_About this exercise_: Only the stretch below from the line holding "- Defines a" through the line holding "百度贴吧评论回复爬虫 | 知乎问答文章｜评论爬虫 ⭐26,557" should be restated, word for word and with both ends included; pictures stay out.

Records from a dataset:
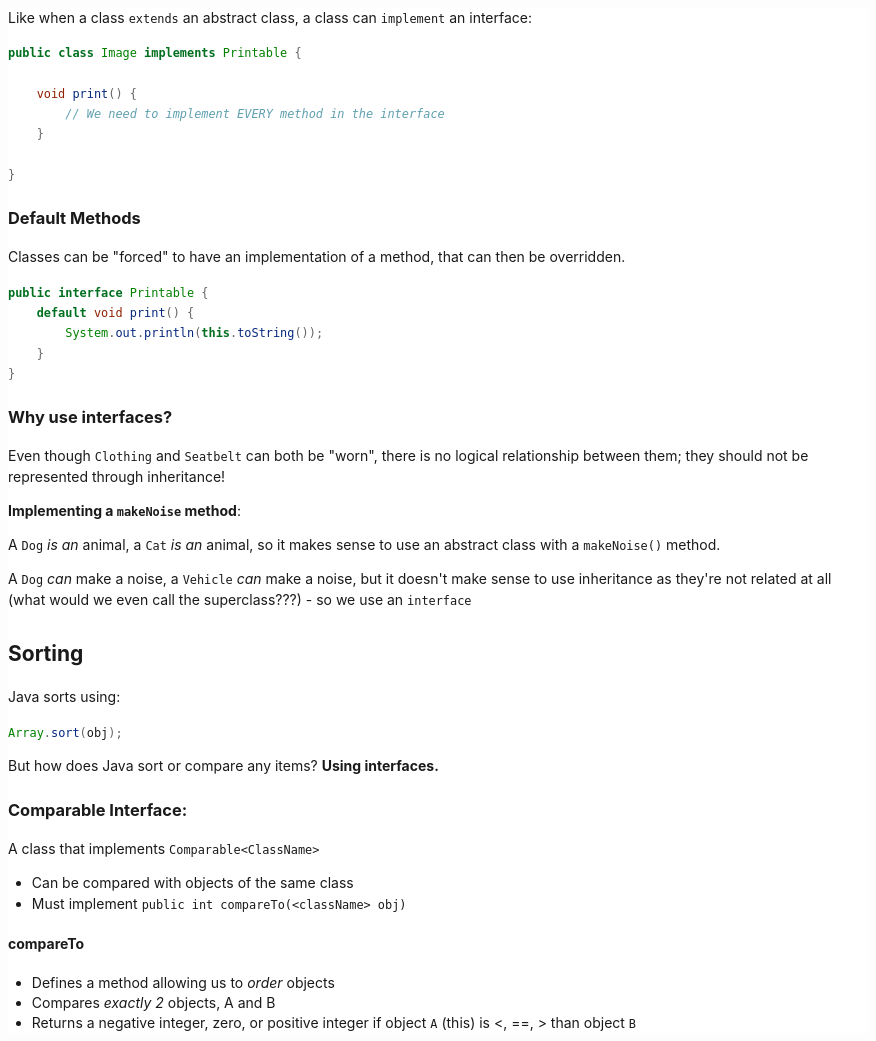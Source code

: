 Like when a class `extends` an abstract class, a class can `implement` an interface:

```java
public class Image implements Printable {
	
	void print() {
		// We need to implement EVERY method in the interface
	}
	
}
```


### Default Methods

Classes can be "forced" to have an implementation of a method, that can then be overridden.

```java
public interface Printable {
	default void print() {
		System.out.println(this.toString());
	}
}
```


### Why use interfaces?

Even though `Clothing` and `Seatbelt` can both be "worn", there is no logical relationship between them; they should not be represented through inheritance! 


**Implementing a `makeNoise` method**:

A `Dog` *is an* animal, a `Cat` *is an* animal, so it makes sense to use an abstract class with a `makeNoise()` method.

A `Dog` *can* make a noise, a `Vehicle` *can* make a noise, but it doesn't make sense to use inheritance as they're not related at all (what would we even call the superclass???) - so we use an `interface`

## Sorting

Java sorts using:
```java
Array.sort(obj);
```

But how does Java sort or compare any items? **Using interfaces.**

### Comparable Interface:
A class that implements `Comparable<ClassName>`
- Can be compared with objects of the same class
- Must implement `public int compareTo(<className> obj)`

#### compareTo
- Defines a method allowing us to *order* objects
- Compares *exactly 2* objects, A and B
- Returns a negative integer, zero, or positive integer if object `A` (this) is <, \==, > than object `B`
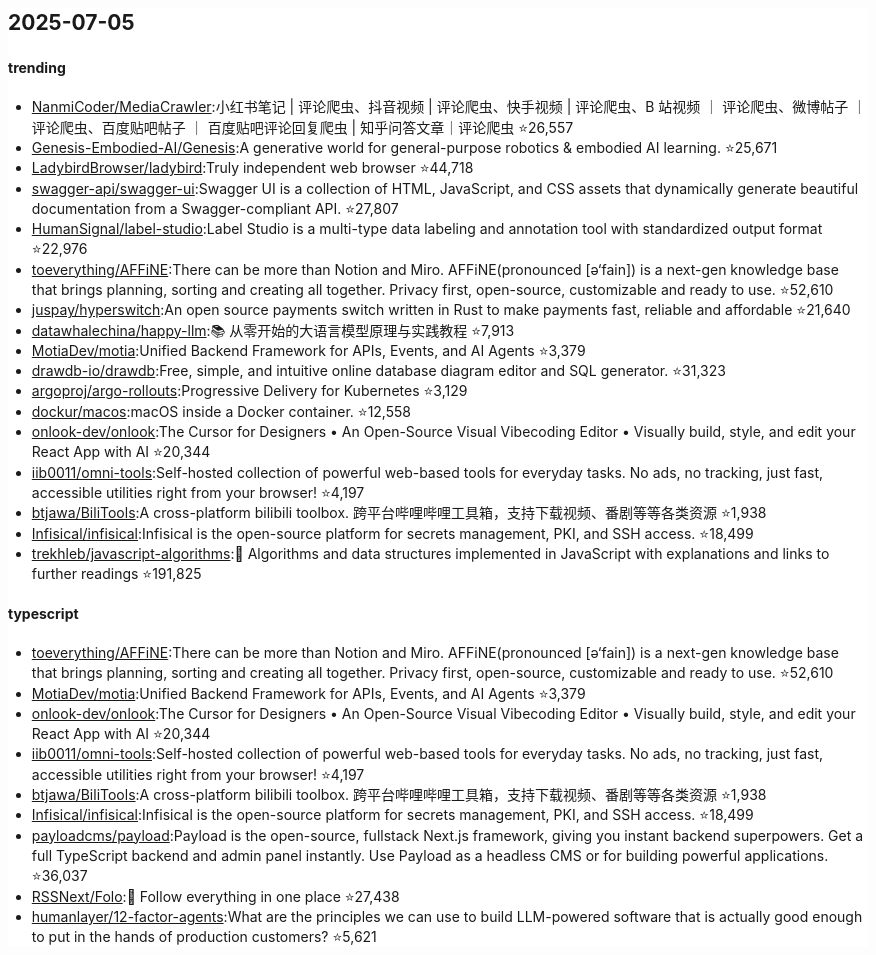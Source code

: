 ## 2025-07-05

#### trending
* [NanmiCoder/MediaCrawler](https://github.com/NanmiCoder/MediaCrawler):小红书笔记 | 评论爬虫、抖音视频 | 评论爬虫、快手视频 | 评论爬虫、B 站视频 ｜ 评论爬虫、微博帖子 ｜ 评论爬虫、百度贴吧帖子 ｜ 百度贴吧评论回复爬虫 | 知乎问答文章｜评论爬虫 ⭐26,557
* [Genesis-Embodied-AI/Genesis](https://github.com/Genesis-Embodied-AI/Genesis):A generative world for general-purpose robotics & embodied AI learning. ⭐25,671
* [LadybirdBrowser/ladybird](https://github.com/LadybirdBrowser/ladybird):Truly independent web browser ⭐44,718
* [swagger-api/swagger-ui](https://github.com/swagger-api/swagger-ui):Swagger UI is a collection of HTML, JavaScript, and CSS assets that dynamically generate beautiful documentation from a Swagger-compliant API. ⭐27,807
* [HumanSignal/label-studio](https://github.com/HumanSignal/label-studio):Label Studio is a multi-type data labeling and annotation tool with standardized output format ⭐22,976
* [toeverything/AFFiNE](https://github.com/toeverything/AFFiNE):There can be more than Notion and Miro. AFFiNE(pronounced [ə‘fain]) is a next-gen knowledge base that brings planning, sorting and creating all together. Privacy first, open-source, customizable and ready to use. ⭐52,610
* [juspay/hyperswitch](https://github.com/juspay/hyperswitch):An open source payments switch written in Rust to make payments fast, reliable and affordable ⭐21,640
* [datawhalechina/happy-llm](https://github.com/datawhalechina/happy-llm):📚 从零开始的大语言模型原理与实践教程 ⭐7,913
* [MotiaDev/motia](https://github.com/MotiaDev/motia):Unified Backend Framework for APIs, Events, and AI Agents ⭐3,379
* [drawdb-io/drawdb](https://github.com/drawdb-io/drawdb):Free, simple, and intuitive online database diagram editor and SQL generator. ⭐31,323
* [argoproj/argo-rollouts](https://github.com/argoproj/argo-rollouts):Progressive Delivery for Kubernetes ⭐3,129
* [dockur/macos](https://github.com/dockur/macos):macOS inside a Docker container. ⭐12,558
* [onlook-dev/onlook](https://github.com/onlook-dev/onlook):The Cursor for Designers • An Open-Source Visual Vibecoding Editor • Visually build, style, and edit your React App with AI ⭐20,344
* [iib0011/omni-tools](https://github.com/iib0011/omni-tools):Self-hosted collection of powerful web-based tools for everyday tasks. No ads, no tracking, just fast, accessible utilities right from your browser! ⭐4,197
* [btjawa/BiliTools](https://github.com/btjawa/BiliTools):A cross-platform bilibili toolbox. 跨平台哔哩哔哩工具箱，支持下载视频、番剧等等各类资源 ⭐1,938
* [Infisical/infisical](https://github.com/Infisical/infisical):Infisical is the open-source platform for secrets management, PKI, and SSH access. ⭐18,499
* [trekhleb/javascript-algorithms](https://github.com/trekhleb/javascript-algorithms):📝 Algorithms and data structures implemented in JavaScript with explanations and links to further readings ⭐191,825

#### typescript
* [toeverything/AFFiNE](https://github.com/toeverything/AFFiNE):There can be more than Notion and Miro. AFFiNE(pronounced [ə‘fain]) is a next-gen knowledge base that brings planning, sorting and creating all together. Privacy first, open-source, customizable and ready to use. ⭐52,610
* [MotiaDev/motia](https://github.com/MotiaDev/motia):Unified Backend Framework for APIs, Events, and AI Agents ⭐3,379
* [onlook-dev/onlook](https://github.com/onlook-dev/onlook):The Cursor for Designers • An Open-Source Visual Vibecoding Editor • Visually build, style, and edit your React App with AI ⭐20,344
* [iib0011/omni-tools](https://github.com/iib0011/omni-tools):Self-hosted collection of powerful web-based tools for everyday tasks. No ads, no tracking, just fast, accessible utilities right from your browser! ⭐4,197
* [btjawa/BiliTools](https://github.com/btjawa/BiliTools):A cross-platform bilibili toolbox. 跨平台哔哩哔哩工具箱，支持下载视频、番剧等等各类资源 ⭐1,938
* [Infisical/infisical](https://github.com/Infisical/infisical):Infisical is the open-source platform for secrets management, PKI, and SSH access. ⭐18,499
* [payloadcms/payload](https://github.com/payloadcms/payload):Payload is the open-source, fullstack Next.js framework, giving you instant backend superpowers. Get a full TypeScript backend and admin panel instantly. Use Payload as a headless CMS or for building powerful applications. ⭐36,037
* [RSSNext/Folo](https://github.com/RSSNext/Folo):🧡 Follow everything in one place ⭐27,438
* [humanlayer/12-factor-agents](https://github.com/humanlayer/12-factor-agents):What are the principles we can use to build LLM-powered software that is actually good enough to put in the hands of production customers? ⭐5,621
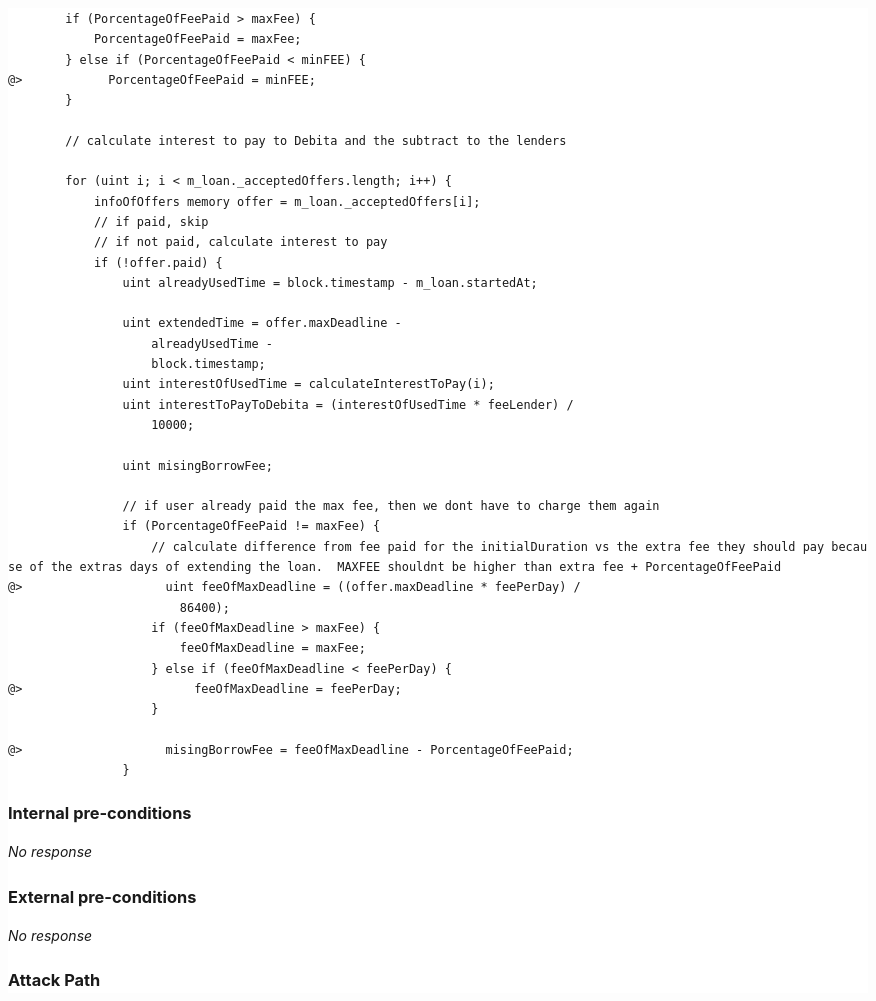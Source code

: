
 ```solidity
        if (PorcentageOfFeePaid > maxFee) {
            PorcentageOfFeePaid = maxFee;
        } else if (PorcentageOfFeePaid < minFEE) {
@>            PorcentageOfFeePaid = minFEE;
        }

        // calculate interest to pay to Debita and the subtract to the lenders

        for (uint i; i < m_loan._acceptedOffers.length; i++) {
            infoOfOffers memory offer = m_loan._acceptedOffers[i];
            // if paid, skip
            // if not paid, calculate interest to pay
            if (!offer.paid) {
                uint alreadyUsedTime = block.timestamp - m_loan.startedAt;

                uint extendedTime = offer.maxDeadline -
                    alreadyUsedTime -
                    block.timestamp;
                uint interestOfUsedTime = calculateInterestToPay(i);
                uint interestToPayToDebita = (interestOfUsedTime * feeLender) /
                    10000;

                uint misingBorrowFee;

                // if user already paid the max fee, then we dont have to charge them again
                if (PorcentageOfFeePaid != maxFee) {
                    // calculate difference from fee paid for the initialDuration vs the extra fee they should pay because of the extras days of extending the loan.  MAXFEE shouldnt be higher than extra fee + PorcentageOfFeePaid
@>                    uint feeOfMaxDeadline = ((offer.maxDeadline * feePerDay) /
                        86400);
                    if (feeOfMaxDeadline > maxFee) {
                        feeOfMaxDeadline = maxFee;
                    } else if (feeOfMaxDeadline < feePerDay) {
@>                        feeOfMaxDeadline = feePerDay;
                    }

@>                    misingBorrowFee = feeOfMaxDeadline - PorcentageOfFeePaid;
                }
```

### Internal pre-conditions

_No response_

### External pre-conditions

_No response_

### Attack Path
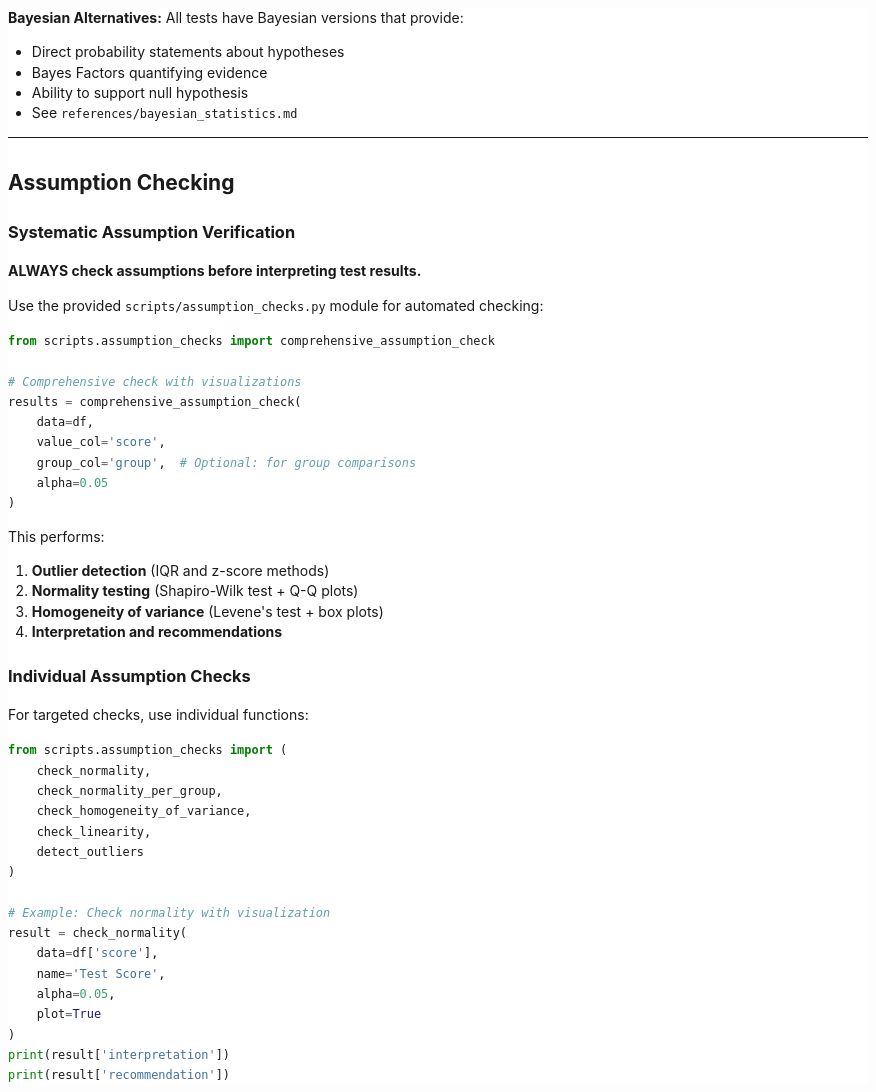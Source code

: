 **Bayesian Alternatives:**
All tests have Bayesian versions that provide:
- Direct probability statements about hypotheses
- Bayes Factors quantifying evidence
- Ability to support null hypothesis
- See `references/bayesian_statistics.md`

---

## Assumption Checking

### Systematic Assumption Verification

**ALWAYS check assumptions before interpreting test results.**

Use the provided `scripts/assumption_checks.py` module for automated checking:

```python
from scripts.assumption_checks import comprehensive_assumption_check

# Comprehensive check with visualizations
results = comprehensive_assumption_check(
    data=df,
    value_col='score',
    group_col='group',  # Optional: for group comparisons
    alpha=0.05
)
```

This performs:
1. **Outlier detection** (IQR and z-score methods)
2. **Normality testing** (Shapiro-Wilk test + Q-Q plots)
3. **Homogeneity of variance** (Levene's test + box plots)
4. **Interpretation and recommendations**

### Individual Assumption Checks

For targeted checks, use individual functions:

```python
from scripts.assumption_checks import (
    check_normality,
    check_normality_per_group,
    check_homogeneity_of_variance,
    check_linearity,
    detect_outliers
)

# Example: Check normality with visualization
result = check_normality(
    data=df['score'],
    name='Test Score',
    alpha=0.05,
    plot=True
)
print(result['interpretation'])
print(result['recommendation'])
```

_Response to this task_:
- Defines a method allowing us to *order* objects
- Compares *exactly 2* objects, A and B
- Returns a negative integer, zero, or positive integer if object `A` (this) is <, \==, > than object `B`
Source code

: ## 2025-07-05

#### trending
* [NanmiCoder/MediaCrawler](https://github.com/NanmiCoder/MediaCrawler):小红书笔记 | 评论爬虫、抖音视频 | 评论爬虫、快手视频 | 评论爬虫、B 站视频 ｜ 评论爬虫、微博帖子 ｜ 评论爬虫、百度贴吧帖子 ｜ 百度贴吧评论回复爬虫 | 知乎问答文章｜评论爬虫 ⭐26,557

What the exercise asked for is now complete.